I need to add something else to this list. I need to add it now.

Financial Education.

Financial Education.

Financial Education.

Financial Literacy.

Teaching financial literacy in school.

Think I've repeated that enough? It doesn't compare to the number of times I've seen this theme repeated by two bit hack financial bloggers. Honestly these people write about finance, but they know practically nothing about the subject. They just repeat what they've read in three or four popular books (Rich Dad/Poor Dad, The Millionaire Mind and all of that other trash), they link to ideas put forth by other people and they agree with them. They have never had an original thought in their lives.

Yes, I don't post very frequently. Mea culpa. But at the very least, I try to be original. I try to avoid linking to something and saying it is a good idea. I try to avoid repeating all of the BORING FINANCIAL ADVICE we have been seeing everywhere for years. I try to assume that you can read these books on your own.

So anyway, sorry to go off on a rant, but to give you a concrete example (and you know how I hate calling out other bloggers), take a look at this post and this post by a financial blogger who shall remain nameless :)

Teaching financial literacy in schools is not your idea. Robert Kyosaki has been writing about this for years. So has everybody else. Unless you want to bore me, stop writing about it. Frankly, I'm sick of it.

Please, stop.

I feel the need to add another disclaimer here. It's not like I dislike any of the bloggers I call out here. In fact, I would need to actually read their blog in order to go off on a rant about it, so you can be sure I've read their blog if I mention them here. And if I've read their blog, that means there are some things on their blog that I've liked. However, there are also some things that drive me crazy, and I have no qualms about writing about them. If that makes me the Simon Cowell of the blog world, so be it.

Wednesday, February 21, 2007

Why Aren't Personal Finance Bloggers Wealthy Yet?

Just to pass this along, I read a great blog post at my-wealth-builder.blogspot.com entitled "Why Aren't We Wealthy (Yet)?"

One of the basic criticisms of personal finance bloggers goes something like this "If you're so smart and know how to be rich, what are you doing sitting around writing a blog?

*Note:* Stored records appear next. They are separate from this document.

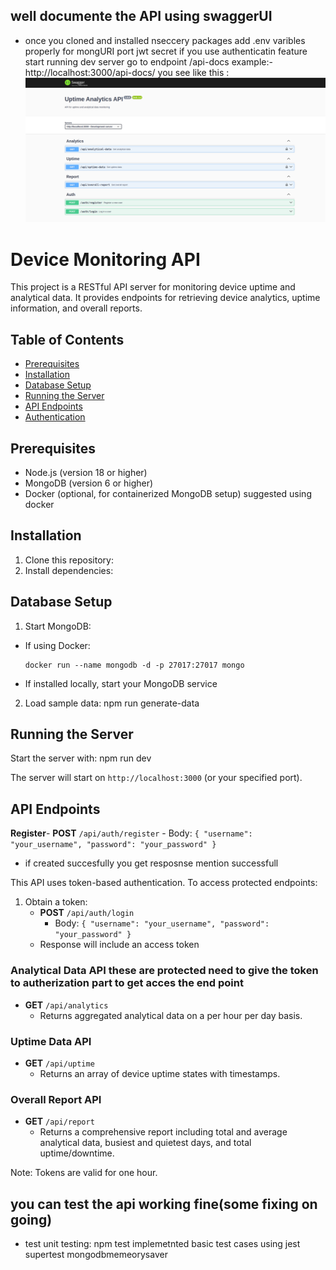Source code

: ## well documente the API using swaggerUI

- once you cloned and installed nseccery packages add .env varibles properly for mongURI port jwt secret if you use authenticatin feature start running dev server go to endpoint /api-docs
  example:- http://localhost:3000/api-docs/
you see like this :![This is an example image](imgs/img.png)


# Device Monitoring API

This project is a RESTful API server for monitoring device uptime and analytical data. It provides endpoints for retrieving device analytics, uptime information, and overall reports.

## Table of Contents

- [Prerequisites](#prerequisites)
- [Installation](#installation)
- [Database Setup](#database-setup)
- [Running the Server](#running-the-server)
- [API Endpoints](#api-endpoints)
- [Authentication](#authentication)

## Prerequisites

- Node.js (version 18 or higher)
- MongoDB (version 6 or higher)
- Docker (optional, for containerized MongoDB setup) suggested using docker

## Installation

1. Clone this repository:
2. Install dependencies:

## Database Setup

1. Start MongoDB:

- If using Docker:
  ```
  docker run --name mongodb -d -p 27017:27017 mongo
  ```
- If installed locally, start your MongoDB service

2. Load sample data: npm run generate-data

## Running the Server

Start the server with: npm run dev

The server will start on `http://localhost:3000` (or your specified port).

## API Endpoints

**Register**-
**POST** `/api/auth/register` - Body: `{ "username": "your_username", "password": "your_password" }`

- if created succesfully you get resposnse mention successfull

This API uses token-based authentication. To access protected endpoints:

1. Obtain a token:
   - **POST** `/api/auth/login`
     - Body: `{ "username": "your_username", "password": "your_password" }`
   - Response will include an access token

### Analytical Data API these are protected need to give the token to autherization part to get acces the end point

- **GET** `/api/analytics`
  - Returns aggregated analytical data on a per hour per day basis.

### Uptime Data API

- **GET** `/api/uptime`
  - Returns an array of device uptime states with timestamps.

### Overall Report API

- **GET** `/api/report`
  - Returns a comprehensive report including total and average analytical data, busiest and quietest days, and total uptime/downtime.

Note: Tokens are valid for one hour.

## you can test the api working fine(some fixing on going)

- test unit testing: npm test
  implemetnted basic test cases using jest supertest mongodbmemeorysaver

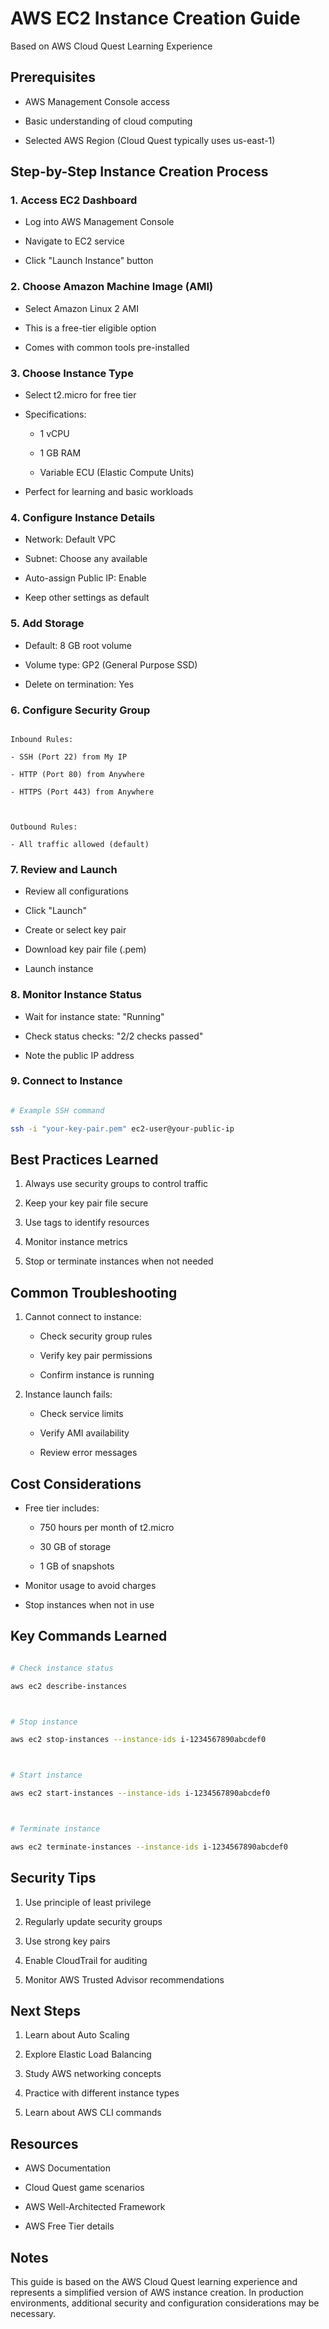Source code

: # AWS EC2 Instance Creation Guide

Based on AWS Cloud Quest Learning Experience



## Prerequisites

- AWS Management Console access

- Basic understanding of cloud computing

- Selected AWS Region (Cloud Quest typically uses us-east-1)



## Step-by-Step Instance Creation Process



### 1. Access EC2 Dashboard

- Log into AWS Management Console

- Navigate to EC2 service

- Click "Launch Instance" button



### 2. Choose Amazon Machine Image (AMI)

- Select Amazon Linux 2 AMI

- This is a free-tier eligible option

- Comes with common tools pre-installed



### 3. Choose Instance Type

- Select t2.micro for free tier

- Specifications:

  - 1 vCPU

  - 1 GB RAM

  - Variable ECU (Elastic Compute Units)

- Perfect for learning and basic workloads



### 4. Configure Instance Details

- Network: Default VPC

- Subnet: Choose any available

- Auto-assign Public IP: Enable

- Keep other settings as default



### 5. Add Storage

- Default: 8 GB root volume

- Volume type: GP2 (General Purpose SSD)

- Delete on termination: Yes



### 6. Configure Security Group

```

Inbound Rules:

- SSH (Port 22) from My IP

- HTTP (Port 80) from Anywhere

- HTTPS (Port 443) from Anywhere



Outbound Rules:

- All traffic allowed (default)

```



### 7. Review and Launch

- Review all configurations

- Click "Launch"

- Create or select key pair

- Download key pair file (.pem)

- Launch instance



### 8. Monitor Instance Status

- Wait for instance state: "Running"

- Check status checks: "2/2 checks passed"

- Note the public IP address



### 9. Connect to Instance

```bash

# Example SSH command

ssh -i "your-key-pair.pem" ec2-user@your-public-ip

```



## Best Practices Learned

1. Always use security groups to control traffic

2. Keep your key pair file secure

3. Use tags to identify resources

4. Monitor instance metrics

5. Stop or terminate instances when not needed



## Common Troubleshooting

1. Cannot connect to instance:

   - Check security group rules

   - Verify key pair permissions

   - Confirm instance is running



2. Instance launch fails:

   - Check service limits

   - Verify AMI availability

   - Review error messages



## Cost Considerations

- Free tier includes:

  - 750 hours per month of t2.micro

  - 30 GB of storage

  - 1 GB of snapshots

- Monitor usage to avoid charges

- Stop instances when not in use



## Key Commands Learned

```bash

# Check instance status

aws ec2 describe-instances



# Stop instance

aws ec2 stop-instances --instance-ids i-1234567890abcdef0



# Start instance

aws ec2 start-instances --instance-ids i-1234567890abcdef0



# Terminate instance

aws ec2 terminate-instances --instance-ids i-1234567890abcdef0

```



## Security Tips

1. Use principle of least privilege

2. Regularly update security groups

3. Use strong key pairs

4. Enable CloudTrail for auditing

5. Monitor AWS Trusted Advisor recommendations



## Next Steps

1. Learn about Auto Scaling

2. Explore Elastic Load Balancing

3. Study AWS networking concepts

4. Practice with different instance types

5. Learn about AWS CLI commands



## Resources

- AWS Documentation

- Cloud Quest game scenarios

- AWS Well-Architected Framework

- AWS Free Tier details



## Notes

This guide is based on the AWS Cloud Quest learning experience and represents a simplified version of AWS instance creation. In production environments, additional security and configuration considerations may be necessary.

Super Saver's first answer to the question hits the nail on the head: "More Time Needed." Most personal finance bloggers (me included) aren't blogging about get rich quick schemes. But, a lot of the advice in the good personal finance blogs can help a person to get rich over a period of years.

When I say good personal finance blogs, I am talking about a very small percentage of the blogs out there, probably about 2% of them.

One of my pet peeves is all of the trash that people in the personal finance blog community spew forth every day of the week. To come up with a typical post, they link to a "Top 10 Ways To Save Money" link at Bankrate.com, they list the 10 ways, and they write very little of their own content to supplement it. I have to admit I have been guilty of this as well on occasion, but I am really getting fed up with what I'm seeing out there.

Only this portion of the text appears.